Funding
Protege Raises $30M Series A Extension Led by Andreessen Horowitz to Expand Access to Real-World Data for AI

Protege, an AI data platform focused on unlocking trusted, real-world datasets for AI development, has raised a $30 million Series A extension led by Andreessen Horowitz. The new financing extends the company’s $25 million Series A announced in August 2025 and brings total funding to $65 million since its founding in 2024.
Returning investors include Footwork, CRV, Bloomberg Beta, Flex Capital, and Shaper Capital, reflecting growing investor confidence in Protege’s approach to one of the most persistent challenges in artificial intelligence: access to high-quality, non-public data.
Tackling AI’s Growing Data Constraints
As AI models advance, the limiting factor is increasingly not compute or algorithms, but data.
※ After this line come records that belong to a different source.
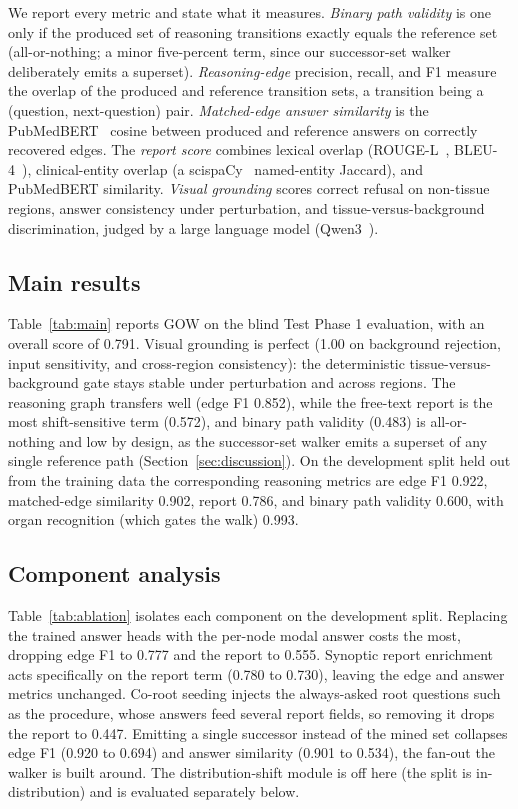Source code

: \documentclass[runningheads]{llncs}
\begin{document}
We report every metric and state what it measures. \emph{Binary path validity} is one only if the produced set
of reasoning transitions exactly equals the reference set (all-or-nothing; a minor five-percent term, since our
successor-set walker deliberately emits a superset). \emph{Reasoning-edge} precision, recall, and F1 measure the
overlap of the produced and reference transition sets, a transition being a (question, next-question) pair.
\emph{Matched-edge answer similarity} is the PubMedBERT~\cite{pubmedbert} cosine between produced and reference
answers on correctly recovered edges. The \emph{report score} combines lexical overlap (ROUGE-L~\cite{rouge},
BLEU-4~\cite{bleu}), clinical-entity overlap (a scispaCy~\cite{scispacy} named-entity Jaccard), and PubMedBERT
similarity. \emph{Visual grounding} scores correct refusal on non-tissue regions, answer consistency under
perturbation, and tissue-versus-background discrimination, judged by a large language model (Qwen3~\cite{qwen3}).

\subsection{Main results}
Table~\ref{tab:main} reports GOW on the blind Test Phase 1 evaluation, with an overall score of 0.791. Visual
grounding is perfect (1.00 on background rejection, input sensitivity, and cross-region consistency): the
deterministic tissue-versus-background gate stays stable under perturbation and across regions. The reasoning
graph transfers well (edge F1 0.852), while the free-text report is the most shift-sensitive term (0.572), and
binary path validity (0.483) is all-or-nothing and low by design, as the successor-set walker emits a superset of
any single reference path (Section~\ref{sec:discussion}). On the development split held out from the training
data the corresponding reasoning metrics are edge F1 0.922, matched-edge similarity 0.902, report 0.786, and
binary path validity 0.600, with organ recognition (which gates the walk) 0.993.



\subsection{Component analysis}
Table~\ref{tab:ablation} isolates each component on the development split. Replacing the trained answer heads with the per-node modal
answer costs the most, dropping edge F1 to 0.777 and the report to 0.555. Synoptic report enrichment acts specifically on the report term
(0.780 to 0.730), leaving the edge and answer metrics unchanged. Co-root seeding injects the always-asked root
questions such as the procedure, whose answers feed several report fields, so removing it drops the report to
0.447. Emitting a single successor instead of the mined set collapses edge F1 (0.920 to 0.694) and answer
similarity (0.901 to 0.534), the fan-out the walker is built around. The distribution-shift module is off here
(the split is in-distribution) and is evaluated separately below.
\end{document}
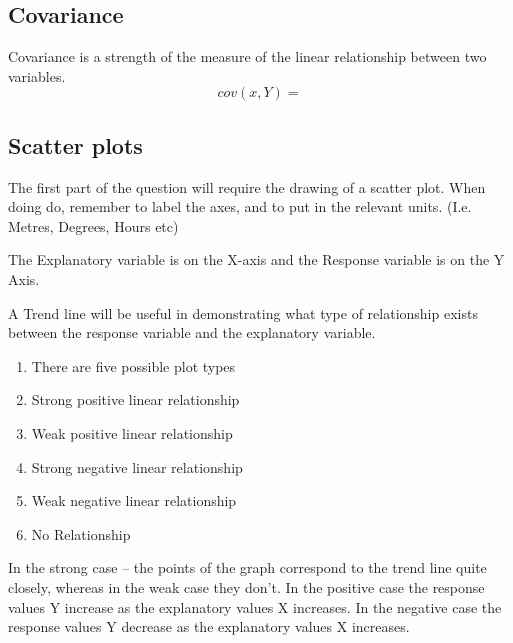 \documentclass[]{report}
\begin{document}
%


\newpage
\subsection{Covariance}
Covariance is a strength of the measure of the linear relationship between two variables.
\[ cov(x,Y) = \]




\subsection{Scatter plots}

The first part of the question will require the drawing of a scatter plot. 
When doing do, remember to label the axes, and to put in the relevant units. (I.e. Metres, Degrees, Hours etc)

The Explanatory variable is on the X-axis and the Response variable is on the Y Axis.

A Trend line will be useful in demonstrating what type of relationship exists between the response variable and the explanatory variable.

\begin{enumerate}
	\item There are five possible plot types
	\item Strong positive linear relationship 
	\item Weak positive linear relationship
	\item Strong negative linear relationship
	\item Weak negative linear relationship
	\item No Relationship
\end{enumerate}
In the strong case – the points of the graph correspond to the trend line quite closely, whereas in the weak case they don’t.
In the positive case the response values Y increase as the explanatory values X increases. In the negative case the response values Y decrease as the explanatory values X increases. 


\end{document}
Public datasets are becoming saturated, while many of the most valuable sources of information—such as healthcare records, media archives, audio data, and motion capture—remain fragmented, proprietary, or difficult to access responsibly.
Protege sits at the intersection of data holders and AI developers, enabling licensed access to real-world datasets while ensuring they are structured, curated, and optimized for modern AI workflows. Demand for this type of data is rising quickly across industries, particularly as AI systems move from experimentation into production environments.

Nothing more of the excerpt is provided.